**** SUPPLIED ENTRIES ****
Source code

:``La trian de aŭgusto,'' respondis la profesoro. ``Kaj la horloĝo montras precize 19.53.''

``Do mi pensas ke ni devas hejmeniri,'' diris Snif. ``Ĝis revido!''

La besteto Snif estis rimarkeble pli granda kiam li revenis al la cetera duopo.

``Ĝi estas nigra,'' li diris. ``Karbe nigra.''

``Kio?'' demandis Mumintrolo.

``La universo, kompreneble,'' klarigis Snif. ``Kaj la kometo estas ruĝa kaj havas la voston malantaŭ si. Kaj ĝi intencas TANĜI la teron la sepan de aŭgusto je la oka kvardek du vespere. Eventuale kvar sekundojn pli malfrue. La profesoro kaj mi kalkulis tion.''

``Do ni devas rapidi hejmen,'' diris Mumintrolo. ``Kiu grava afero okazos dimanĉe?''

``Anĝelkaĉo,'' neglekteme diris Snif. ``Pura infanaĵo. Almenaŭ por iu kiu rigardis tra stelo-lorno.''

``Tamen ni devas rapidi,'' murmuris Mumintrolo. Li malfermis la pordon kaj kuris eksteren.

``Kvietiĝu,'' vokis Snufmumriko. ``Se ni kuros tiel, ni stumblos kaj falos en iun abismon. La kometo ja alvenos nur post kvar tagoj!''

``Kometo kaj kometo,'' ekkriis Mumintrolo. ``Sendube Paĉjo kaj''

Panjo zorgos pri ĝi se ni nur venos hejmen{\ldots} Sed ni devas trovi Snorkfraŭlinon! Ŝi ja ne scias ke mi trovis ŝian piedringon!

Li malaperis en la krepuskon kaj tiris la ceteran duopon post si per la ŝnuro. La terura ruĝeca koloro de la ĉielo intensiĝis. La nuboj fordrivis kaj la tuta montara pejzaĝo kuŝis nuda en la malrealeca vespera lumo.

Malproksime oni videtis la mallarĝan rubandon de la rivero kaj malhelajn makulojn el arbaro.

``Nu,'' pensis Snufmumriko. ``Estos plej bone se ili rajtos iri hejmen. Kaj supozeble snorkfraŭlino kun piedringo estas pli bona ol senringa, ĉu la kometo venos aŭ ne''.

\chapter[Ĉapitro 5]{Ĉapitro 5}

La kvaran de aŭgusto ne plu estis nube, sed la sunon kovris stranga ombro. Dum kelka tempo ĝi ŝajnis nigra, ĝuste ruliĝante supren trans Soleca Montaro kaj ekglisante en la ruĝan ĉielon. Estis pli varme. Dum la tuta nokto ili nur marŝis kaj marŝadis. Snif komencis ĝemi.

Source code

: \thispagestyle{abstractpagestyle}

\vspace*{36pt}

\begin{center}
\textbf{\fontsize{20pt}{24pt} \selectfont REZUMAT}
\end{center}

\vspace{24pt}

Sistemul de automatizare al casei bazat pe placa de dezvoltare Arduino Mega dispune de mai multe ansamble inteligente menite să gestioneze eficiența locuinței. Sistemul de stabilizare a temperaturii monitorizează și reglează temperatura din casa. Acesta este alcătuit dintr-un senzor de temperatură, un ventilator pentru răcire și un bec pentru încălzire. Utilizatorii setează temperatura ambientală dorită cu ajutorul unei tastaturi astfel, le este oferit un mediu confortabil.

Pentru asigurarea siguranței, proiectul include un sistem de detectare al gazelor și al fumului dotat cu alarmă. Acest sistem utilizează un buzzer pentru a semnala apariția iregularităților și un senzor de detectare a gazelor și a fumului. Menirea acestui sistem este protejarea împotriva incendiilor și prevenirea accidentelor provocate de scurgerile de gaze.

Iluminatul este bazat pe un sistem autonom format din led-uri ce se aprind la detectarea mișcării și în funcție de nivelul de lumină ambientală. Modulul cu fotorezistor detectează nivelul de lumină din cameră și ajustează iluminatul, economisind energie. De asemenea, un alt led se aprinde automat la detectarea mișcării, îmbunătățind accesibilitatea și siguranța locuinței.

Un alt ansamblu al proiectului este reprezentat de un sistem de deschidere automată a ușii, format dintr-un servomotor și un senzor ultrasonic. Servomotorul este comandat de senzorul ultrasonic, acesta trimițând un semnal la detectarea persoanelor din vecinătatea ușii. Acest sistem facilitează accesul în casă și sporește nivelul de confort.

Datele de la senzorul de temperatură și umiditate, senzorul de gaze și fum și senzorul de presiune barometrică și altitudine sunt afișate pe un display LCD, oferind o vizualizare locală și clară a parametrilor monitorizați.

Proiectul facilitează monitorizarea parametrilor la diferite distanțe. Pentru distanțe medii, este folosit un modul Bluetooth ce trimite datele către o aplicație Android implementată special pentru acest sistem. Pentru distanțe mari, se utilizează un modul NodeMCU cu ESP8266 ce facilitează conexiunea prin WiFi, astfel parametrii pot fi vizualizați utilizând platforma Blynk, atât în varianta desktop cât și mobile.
****
### WHAT IS REQUIRED
The data above should be returned in full, exactly as written.

### THE ANSWER
Source code

:``La trian de aŭgusto,'' respondis la profesoro. ``Kaj la horloĝo montras precize 19.53.''

``Do mi pensas ke ni devas hejmeniri,'' diris Snif. ``Ĝis revido!''

La besteto Snif estis rimarkeble pli granda kiam li revenis al la cetera duopo.

``Ĝi estas nigra,'' li diris. ``Karbe nigra.''

``Kio?'' demandis Mumintrolo.

``La universo, kompreneble,'' klarigis Snif. ``Kaj la kometo estas ruĝa kaj havas la voston malantaŭ si. Kaj ĝi intencas TANĜI la teron la sepan de aŭgusto je la oka kvardek du vespere. Eventuale kvar sekundojn pli malfrue. La profesoro kaj mi kalkulis tion.''

``Do ni devas rapidi hejmen,'' diris Mumintrolo. ``Kiu grava afero okazos dimanĉe?''

``Anĝelkaĉo,'' neglekteme diris Snif. ``Pura infanaĵo. Almenaŭ por iu kiu rigardis tra stelo-lorno.''

``Tamen ni devas rapidi,'' murmuris Mumintrolo. Li malfermis la pordon kaj kuris eksteren.

``Kvietiĝu,'' vokis Snufmumriko. ``Se ni kuros tiel, ni stumblos kaj falos en iun abismon. La kometo ja alvenos nur post kvar tagoj!''

``Kometo kaj kometo,'' ekkriis Mumintrolo. ``Sendube Paĉjo kaj''

Panjo zorgos pri ĝi se ni nur venos hejmen{\ldots} Sed ni devas trovi Snorkfraŭlinon! Ŝi ja ne scias ke mi trovis ŝian piedringon!

Li malaperis en la krepuskon kaj tiris la ceteran duopon post si per la ŝnuro. La terura ruĝeca koloro de la ĉielo intensiĝis. La nuboj fordrivis kaj la tuta montara pejzaĝo kuŝis nuda en la malrealeca vespera lumo.

Malproksime oni videtis la mallarĝan rubandon de la rivero kaj malhelajn makulojn el arbaro.

``Nu,'' pensis Snufmumriko. ``Estos plej bone se ili rajtos iri hejmen. Kaj supozeble snorkfraŭlino kun piedringo estas pli bona ol senringa, ĉu la kometo venos aŭ ne''.

\chapter[Ĉapitro 5]{Ĉapitro 5}

La kvaran de aŭgusto ne plu estis nube, sed la sunon kovris stranga ombro. Dum kelka tempo ĝi ŝajnis nigra, ĝuste ruliĝante supren trans Soleca Montaro kaj ekglisante en la ruĝan ĉielon. Estis pli varme. Dum la tuta nokto ili nur marŝis kaj marŝadis. Snif komencis ĝemi.

Source code

: \thispagestyle{abstractpagestyle}

\vspace*{36pt}

\begin{center}
\textbf{\fontsize{20pt}{24pt} \selectfont REZUMAT}
\end{center}

\vspace{24pt}

Sistemul de automatizare al casei bazat pe placa de dezvoltare Arduino Mega dispune de mai multe ansamble inteligente menite să gestioneze eficiența locuinței. Sistemul de stabilizare a temperaturii monitorizează și reglează temperatura din casa. Acesta este alcătuit dintr-un senzor de temperatură, un ventilator pentru răcire și un bec pentru încălzire. Utilizatorii setează temperatura ambientală dorită cu ajutorul unei tastaturi astfel, le este oferit un mediu confortabil.

Pentru asigurarea siguranței, proiectul include un sistem de detectare al gazelor și al fumului dotat cu alarmă. Acest sistem utilizează un buzzer pentru a semnala apariția iregularităților și un senzor de detectare a gazelor și a fumului. Menirea acestui sistem este protejarea împotriva incendiilor și prevenirea accidentelor provocate de scurgerile de gaze.

Iluminatul este bazat pe un sistem autonom format din led-uri ce se aprind la detectarea mișcării și în funcție de nivelul de lumină ambientală. Modulul cu fotorezistor detectează nivelul de lumină din cameră și ajustează iluminatul, economisind energie. De asemenea, un alt led se aprinde automat la detectarea mișcării, îmbunătățind accesibilitatea și siguranța locuinței.

Un alt ansamblu al proiectului este reprezentat de un sistem de deschidere automată a ușii, format dintr-un servomotor și un senzor ultrasonic. Servomotorul este comandat de senzorul ultrasonic, acesta trimițând un semnal la detectarea persoanelor din vecinătatea ușii. Acest sistem facilitează accesul în casă și sporește nivelul de confort.

Datele de la senzorul de temperatură și umiditate, senzorul de gaze și fum și senzorul de presiune barometrică și altitudine sunt afișate pe un display LCD, oferind o vizualizare locală și clară a parametrilor monitorizați.

Proiectul facilitează monitorizarea parametrilor la diferite distanțe. Pentru distanțe medii, este folosit un modul Bluetooth ce trimite datele către o aplicație Android implementată special pentru acest sistem. Pentru distanțe mari, se utilizează un modul NodeMCU cu ESP8266 ce facilitează conexiunea prin WiFi, astfel parametrii pot fi vizualizați utilizând platforma Blynk, atât în varianta desktop cât și mobile.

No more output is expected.